The early boot requires loading and decompressing the kernel and initramfs from the boot storage device.   This speed is dependent on several factors, speed of loading an image from the boot device, the CPU and memory/cache speed for decompression and the compression type.

Generally speaking, the smallest (best) compression takes longer to decompress due to the extra complexity in the compression algorithm.  Thus we have a trade-off between load time vs decompression time.

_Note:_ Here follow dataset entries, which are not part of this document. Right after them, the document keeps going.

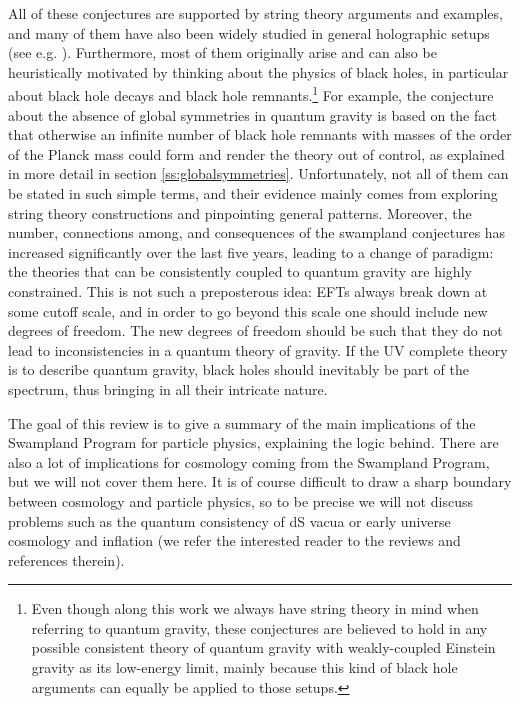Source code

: \documentclass[11pt,a4paper]{article}
\begin{document}
All of these conjectures are supported by string theory arguments and examples, and many of them have also been widely studied in general holographic setups (see e.g. \cite{Harlow:2018jwu, Harlow:2018tng,Montero:2018fns}). Furthermore, most of them originally arise and can also be heuristically motivated by thinking about the physics of black holes, in particular about black hole decays and black hole remnants.\footnote{Even though along this work we always have string theory in mind when referring to quantum gravity, these conjectures are believed to hold in any possible consistent theory of quantum gravity with weakly-coupled Einstein gravity as its low-energy limit, mainly because this kind of black hole arguments can equally be applied to those setups.} For example, the conjecture about the absence of global symmetries in quantum gravity is based on the fact that otherwise an infinite number of black hole remnants with masses of the order of the Planck mass could form and render the theory out of control, as explained in more detail in section \ref{ss:globalsymmetries}. Unfortunately, not all of them can be stated in such simple terms, and their evidence mainly comes from exploring string theory constructions and pinpointing general patterns. Moreover, the number, connections among, and consequences of the swampland conjectures has increased significantly over the last five years, leading to a change of paradigm: the theories that can be consistently coupled to quantum gravity are highly constrained.  This is not such a preposterous idea: EFTs always break down at some cutoff scale, and in order to go beyond this scale one should include new degrees of freedom. The new degrees of freedom should be such that they do not lead to inconsistencies in a quantum theory of gravity. If the UV complete theory is to describe quantum gravity, black holes should inevitably be part of the spectrum, thus bringing in all their intricate nature.   

The goal of this review is to give a summary of the main implications of the Swampland Program for particle physics, explaining the logic behind. 
There are also a lot of implications for cosmology coming from the Swampland Program, but we will not cover them here. It is of course difficult to draw a sharp boundary between cosmology and  particle physics, so to be precise we will not discuss problems such as the quantum consistency of dS vacua or early universe cosmology and inflation (we refer the interested reader to the reviews \cite{Brennan:2017rbf,Palti:2019pca,vanBeest:2021lhn} and references therein).
\end{document}
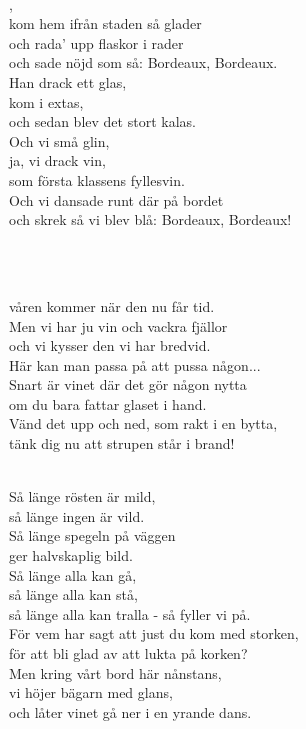 
 \\       

, \\
kom hem ifrån staden så glader \\
och rada' upp flaskor i rader \\
och sade nöjd som så: Bordeaux, Bordeaux. \\
Han drack ett glas, \\
kom i extas, \\
och sedan blev det stort kalas. \\
Och vi små glin, \\
ja, vi drack vin, \\
som första klassens fyllesvin. \\
Och vi dansade runt där på bordet \\
och skrek så vi blev blå: Bordeaux, Bordeaux! \\
 
\newpage

 \\       

 \\
våren kommer när den nu får tid. \\
Men vi har ju vin och vackra fjällor \\
och vi kysser den vi har bredvid. \\
Här kan man passa på att pussa någon... \\
Snart är vinet där det gör någon nytta \\
om du bara fattar glaset i hand. \\
Vänd det upp och ned, som rakt i en bytta, \\
tänk dig nu att strupen står i brand! \\



 \\       

\songtext{} 
Så länge rösten är mild, \\
så länge ingen är vild. \\
Så länge spegeln på väggen \\
ger halvskaplig bild. \\
Så länge alla kan gå, \\
så länge alla kan stå, \\
så länge alla kan tralla - så fyller vi på. \\
För vem har sagt att just du kom med storken, \\
för att bli glad av att lukta på korken? \\
Men kring vårt bord här nånstans, \\
vi höjer bägarn med glans, \\
och låter vinet gå ner i en yrande dans. \\


\newpage
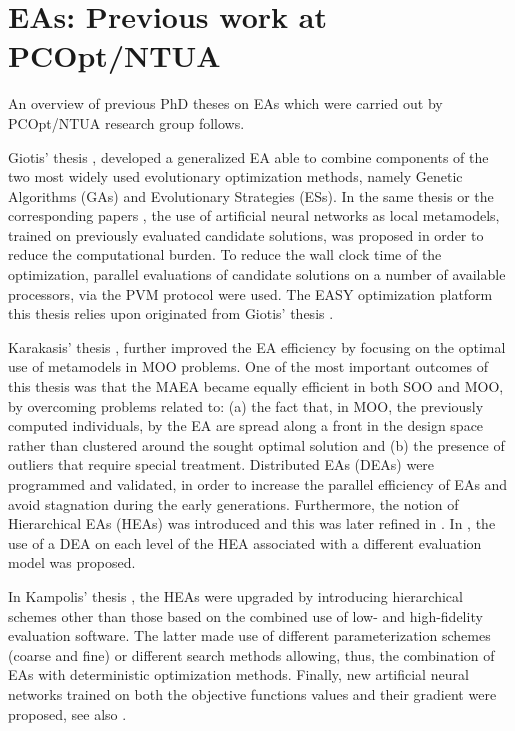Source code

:    

\section{EAs: Previous work at PCOpt/NTUA} %
\label{PRW}
An overview of previous PhD theses on EAs which were carried out by PCOpt/NTUA research group follows. 

Giotis' thesis \cite{phd_Giotis}, developed a generalized EA able to combine components of the two most widely used evolutionary optimization methods, namely Genetic Algorithms (GAs) and Evolutionary Strategies (ESs). In the same thesis or the corresponding papers \cite{kn:Emm2002,LTT_2_018,LTT_2_023}, the use of artificial neural networks as local metamodels, trained on previously evaluated candidate solutions, was proposed in order to reduce the computational burden. To reduce the wall clock time of the optimization, parallel evaluations of candidate solutions on a number of available processors, via the PVM protocol were used. The EASY optimization platform this thesis relies upon originated from Giotis' thesis \cite{phd_Giotis}.   

Karakasis' thesis \cite{phd_Karakasis}, further improved the EA efficiency by focusing on the optimal use of metamodels in MOO problems. One of the most important outcomes of this thesis was that the MAEA became equally efficient in both SOO and MOO, by overcoming problems related to: (a) the fact that, in MOO, the previously computed individuals, by the EA are spread along a front in the design space rather than clustered around the sought optimal solution and (b) the presence of outliers that require special treatment. Distributed EAs (DEAs) were programmed and validated, in order to increase the parallel efficiency of EAs and avoid stagnation during the early generations. Furthermore, the notion of Hierarchical EAs (HEAs) was introduced and this  was later refined in \cite{phd_Kampolis}.    In \cite{phd_Karakasis}, the use of a DEA on each level of the HEA associated with a different evaluation model was proposed.

In Kampolis' thesis \cite{phd_Kampolis}, the HEAs were upgraded by introducing hierarchical schemes other than those based on the combined use of low- and high-fidelity evaluation software. The latter made use of different parameterization schemes (coarse and fine) or different search methods allowing, thus, the combination of EAs with deterministic optimization methods. Finally, new artificial neural networks trained on both the objective functions values and their gradient were proposed, see also \cite{LTT_2_026}.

For slow rotational media (such as a 5400 RPM HDD) with a slow CPU the loading time can be the dominant factor.  For faster devices (such as a SSD) with a slow CPU, decompression time may be the dominate factor.  For devices with fast 7200-10000 RPM HDDs with fast CPUs, the time to seek to the data starts to dominate the load time, so load times for different compressed kernel sizes is only slightly different in load time.

The Ubuntu kernel team ran several experiments benchmarking several x86 configurations using the x86 TSC (Time Stamp Counter) to measure kernel load and decompression time for 6 different compression types: BZIP2, GZIP, LZ4, LZMA, LZMO and XZ.  BZIP2, LZMA and XZ are slow to decompress so they got ruled out very quickly from further tests.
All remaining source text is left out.